If you don’t have a down payment to buy a home, there may be other options available to you. If you’re a first-time homebuyer, it can be an overwhelming task to save the money needed to make a sizeable down payment. In most areas of California and in many other parts of the U.S., real estate values are appreciating faster than the average working person can save for a significant down payment. Lenders are now offering an unprecedented array of loans with 100% (or more) financing options with very attractive rates and flexible credit and income guidelines, so having to come up with a down payment is becoming a thing of the past.

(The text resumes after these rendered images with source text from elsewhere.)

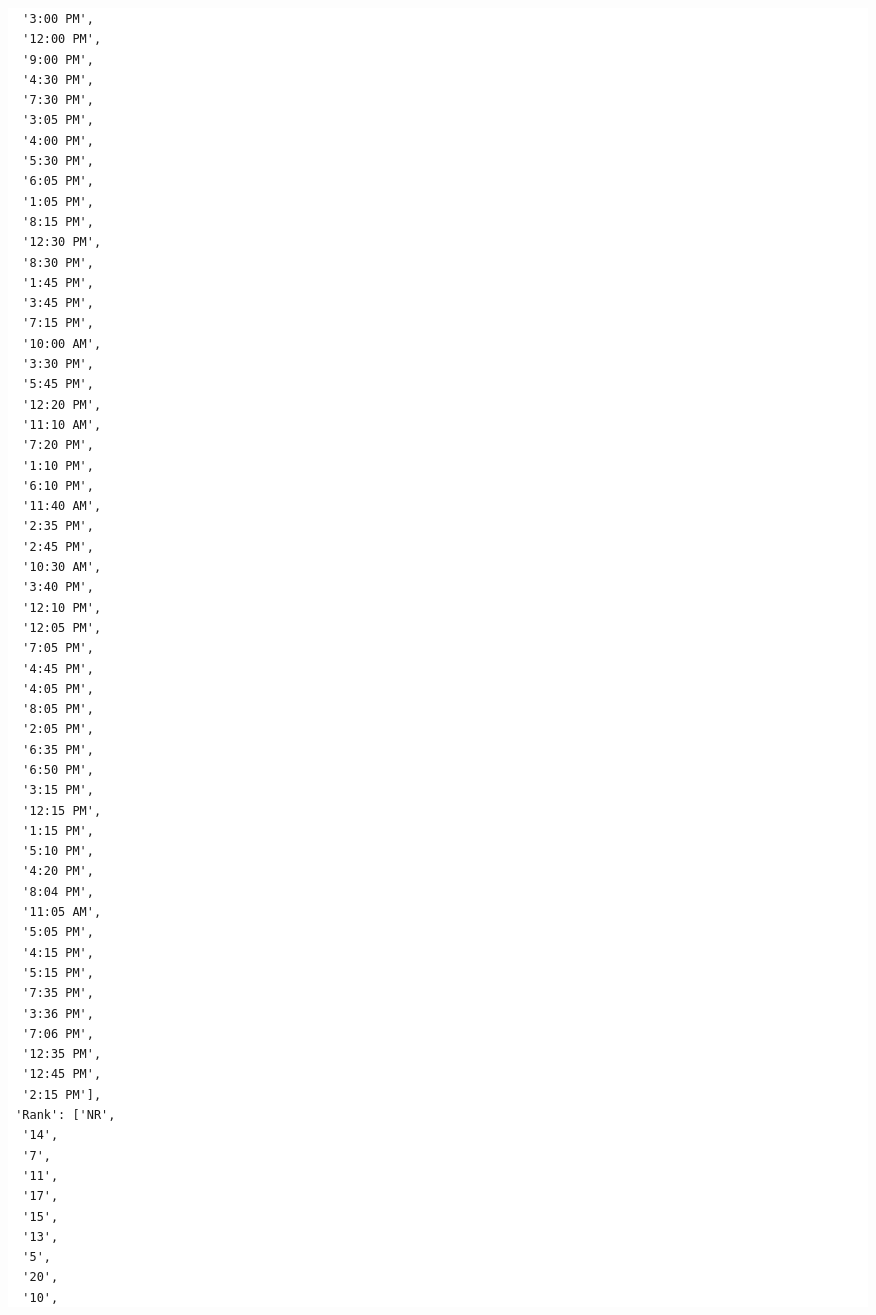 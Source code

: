       '3:00 PM',
      '12:00 PM',
      '9:00 PM',
      '4:30 PM',
      '7:30 PM',
      '3:05 PM',
      '4:00 PM',
      '5:30 PM',
      '6:05 PM',
      '1:05 PM',
      '8:15 PM',
      '12:30 PM',
      '8:30 PM',
      '1:45 PM',
      '3:45 PM',
      '7:15 PM',
      '10:00 AM',
      '3:30 PM',
      '5:45 PM',
      '12:20 PM',
      '11:10 AM',
      '7:20 PM',
      '1:10 PM',
      '6:10 PM',
      '11:40 AM',
      '2:35 PM',
      '2:45 PM',
      '10:30 AM',
      '3:40 PM',
      '12:10 PM',
      '12:05 PM',
      '7:05 PM',
      '4:45 PM',
      '4:05 PM',
      '8:05 PM',
      '2:05 PM',
      '6:35 PM',
      '6:50 PM',
      '3:15 PM',
      '12:15 PM',
      '1:15 PM',
      '5:10 PM',
      '4:20 PM',
      '8:04 PM',
      '11:05 AM',
      '5:05 PM',
      '4:15 PM',
      '5:15 PM',
      '7:35 PM',
      '3:36 PM',
      '7:06 PM',
      '12:35 PM',
      '12:45 PM',
      '2:15 PM'],
     'Rank': ['NR',
      '14',
      '7',
      '11',
      '17',
      '15',
      '13',
      '5',
      '20',
      '10',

This is not to say that 100% financing means that there’s absolutely no cost to the borrower. In most cases, you will still need some money to cover some closing costs plus the cost of an appraisal. If you want to have your property taxes and insurance included in your monthly payment (known as an “impound” or “escrow” account), you will also need a certain amount of “reserves” of these monthly costs to be deposited with the lender at close of escrow. 103%, 104% and 107% financing provides additional funds to the borrower that can be used to offset non-recurring closing costs (other than taxes and insurance). Also, a seller may agree to pay a certain amount of your non-recurring closing costs in escrow as part of the transaction.

No down payment?

An alternate means of purchasing real estate with no money down is to adjust the purchase price upwards to match the estimated closing costs. This requires two things to work: (a) the seller must be willing to adjust the price up, and (b) an appraisal of the property must support the increased value.

We’re not talking about over-inflating the real value of the home by a large amount. The purchase price of California properties in high-value areas can be adjusted upwards to some degree and still be within an acceptable appraisal range. In such cases, the seller can refund the difference between the minimum accepted sales price and the adjusted price to the borrower to use towards closing costs, reducing the amount of cash necessary to close escrow.

“Gifts” versus Down Payments

Younger people and many first-time buyers have relied on parents to offer substantial financial help when making a down payment. The only catch is that lenders sometimes tend to view help of this sort as a loan that only increases the borrower’s indebtedness. You, your spouse and your combined sets of parents may agree that the money is a gift, but a lender may see it as an obligation that you and your significant other must pay, just as you must pay your credit card bills and car payments. You may be asked to supply a “Gift Letter.” This is a letter from the donor(s) stating that the money is a gift to help you buy a home and that you are not required to pay it back. Different lenders have varying guidelines for accepting gift funds of less than 20% of the purchase price, so be sure to inquire beforehand if a relative is only gifting 5%, 10% or 15% of the down payment.